Recently published patent-applications have alluded to some surprising experimentation with aerodynamics on the part of Great Britain’s “Secret Squirrel Club.” With Rio looming on the Olympic horizon, British Cycling and UK Cycle Sports continue to stretch for gold. Get your fill of fast-and-slippery technology after the break…
Our friends over at Road.cc have discovered these unorthodox aero designs filed by UK Sport on behalf of the English Institute of Sport. The application reportedly states the “flow of air from the rear of the helmet significantly improves the airflow patterns down the back of the rider, thus reducing drag.” There is also mention of a battery powered impeller that would be located within the ductwork to “assist the air flow through ducts.” The UCI’s potential response to this technology will be a matter of debate.

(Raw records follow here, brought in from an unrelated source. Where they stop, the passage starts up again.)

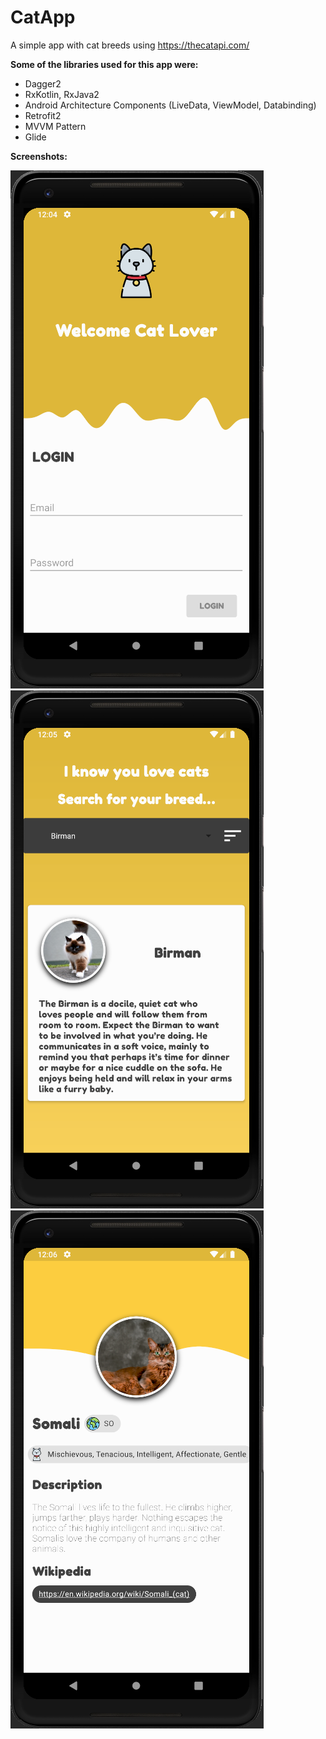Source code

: # CatApp
A simple app with cat breeds using https://thecatapi.com/ 

**Some of the libraries used for this app were:**

* Dagger2
* RxKotlin, RxJava2
* Android Architecture Components (LiveData, ViewModel, Databinding)
* Retrofit2
* MVVM Pattern
* Glide




**Screenshots:**


![Login Screen](https://raw.githubusercontent.com/clauub/CatApp/master/screenshots/Capture.PNG)
![Cat List Screen](https://raw.githubusercontent.com/clauub/CatApp/master/screenshots/sfa.PNG)
![Detail Screen](https://raw.githubusercontent.com/clauub/CatApp/master/screenshots/asfgass.PNG)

Laminar flow is the uninhibited passing of a fluid over a body resulting in no turbulence of said fluid. This is the core principle of much aero technology, both on and off the bike. Boeing is making fuel-efficient strides in utilizing a perforated tail on their new 777X, and this is speculated to be the same principle used by British Cycling in their ducted helmet.
The “how” is not fully understood, but one aspect of the perforation/exhaust-outlet technology is: by “ingesting the turbulent layer of air through the [perforations/vents], the overall drag over the [affected body] is reduced.” (Wired, Nov 2013) This is seen, theoretically, in both the 777X and the ducted helmet.
With a cyclist’s body being the greatest contributor to drag, the skinsuit is consistently the subject of much aerodynamic attention. The second half of these patent applications employ unique “kicks” in the form of chevrons that are positioned on the cyclist’s arms’ trailing-edge. These chevrons are either plastic pieces attached to the skinsuit, post-production, or by heat-moulding of the suit itself.
Quoted in the Telegraph, inventor/engineer Robert Lewis of aerodynamics consultancy TotalSim, which works with UK Sport, stated, “It has been found that in cycling, air to the rear of an arm or leg flows upwards along the arm or leg and is a significant cause of overall drag on the cyclist…By including an air flow disruption device on the rear of the arm or leg, this flow is broken up, reducing the overall drag.” Whether these technologies, still in development stages, see production or competition (or even Olympic gold) remains to be seen. But the British Cycling Team still has some time before their flight leaves for Rio.